Obama’s Iraq Announcement Wasn’t Exactly Earth-Shattering

As Daveed Gartenstein-Ross, a senior fellow at the Washington-based Foundation for Defense of Democracies explained to Business Insider, there are few militaries around the world that have received as much training and support from the U.S. as Iraq's. And although Obama said the U.S. would be involved in embassy security and intelligence, surveillance, and reconnaissance activities, these were activities that U.S. personnel were carrying out in Iraq prior to the most recent presidential announcement. The U.S.'s involvement in the crisis isn't deepening by much.


“This is pragmatic and rooted in the principle that local and regional forces should be in the lead and that the U.S. should be in more of a supportive role,” Gartenstein-Ross says of Obama's announcement today.

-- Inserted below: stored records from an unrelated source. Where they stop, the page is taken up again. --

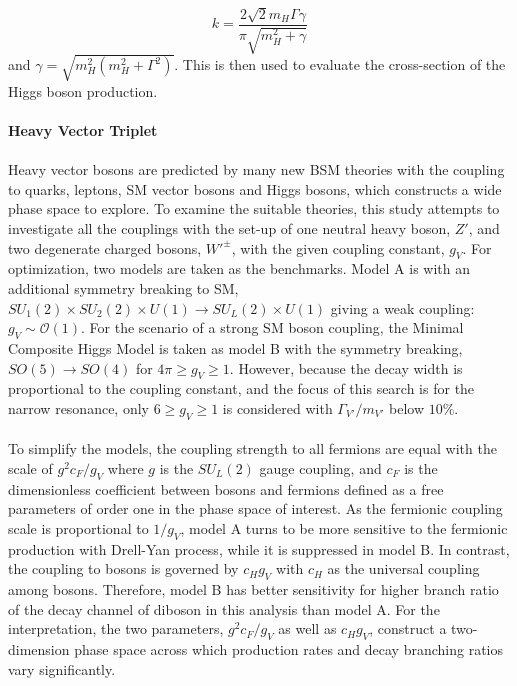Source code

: \begin{equation}
k=\frac{2\sqrt{2}m_{H}\Gamma\gamma}{\pi\sqrt{m_{H}^2+\gamma}}
\end{equation}
and $\gamma=\sqrt{m_{H}^2(m_{H}^2+\Gamma^2)}$. This is then used to evaluate the cross-section of the Higgs boson production.
\\
\\{\bf Heavy Vector Triplet}
\\
\\Heavy vector bosons are predicted by many new BSM theories with the coupling to quarks, leptons, SM vector bosons and Higgs bosons, which constructs a wide phase space to explore. To examine the suitable theories, this study attempts to investigate all the couplings with the set-up of one neutral heavy boson, $Z'$, and two degenerate charged bosons, $W'^{\pm}$, with the given coupling constant, $g_{V}$. For optimization,  two models are taken as the benchmarks\cite{Pappadopulo:2014qza,deBlas:2012qp}. Model A is with an additional symmetry breaking to SM, $SU_{1}(2)\times SU_{2}(2) \times U(1) \rightarrow SU_{L}(2) \times U(1)$ giving a weak coupling: $g_{V} \sim \mathcal{O}(1)$. For the scenario of a strong SM boson coupling, the Minimal Composite Higgs Model is taken as model B with the symmetry breaking, $SO(5) \rightarrow SO(4)$ for $4\pi \geq g_{V} \geq 1$. However, because the decay width is proportional to the coupling constant, and the focus of this search is for the narrow resonance, only $6 \geq g_{V} \geq 1$ is considered with $\Gamma_{V'}/m_{V'}$ below $10\%$.
\\
\\To simplify the models, the coupling strength to all fermions are equal with the scale of $g^2c_{F}/g_{V}$ where $g$ is the $SU_{L}(2)$ gauge coupling, and $c_{F}$ is the dimensionless coefficient between bosons and fermions defined as a free parameters of order one in the phase space of interest. As the fermionic coupling scale is proportional to $1/g_{V}$, model A turns to be more sensitive to the fermionic production with Drell-Yan process, while it is suppressed in model B. In contrast, the coupling to bosons is governed by $c_{H}g_{V}$ with $c_{H}$ as the universal coupling among bosons. Therefore, model B has better sensitivity for higher branch ratio of the decay channel of diboson in this analysis than model A. For the interpretation, the two parameters, $g^2c_{F}/g_{V}$ as well as $c_{H}g_{V}$, construct a two-dimension phase space across which production rates and decay branching ratios vary significantly.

He added that this approach was similar to the Obama administration's response to the jihadist takeover of northern Mali, or to the George W. Bush administration's handling of the Islamic Courts Union's control of Somalia. In both instances, the U.S. played a non-combat supporting role while other regional actors defined both the parameters and the outcome of the crises. A French intervention beat back Islamist militants who had taken Mali's northern half in 2013, while the U.S. provided assistance and political cover for the Ethiopian invasion that unseated the Courts Union in 2006….


Granted, those 300 advisors could expand intelligence collection in a way that makes future airstrikes more likely. “When Obama talks about [intelligence, surveillance and reconnaissance] there's a decent chance that we'll end up flying surveillance drones over parts of Iraq to bolster our capabilities,” says Gartenstein-Ross, adding that that information could lay the groundwork for more kinetic U.S. action. But that doesn't amount to a change in U.S. strategy — even if it hints at future options in the region.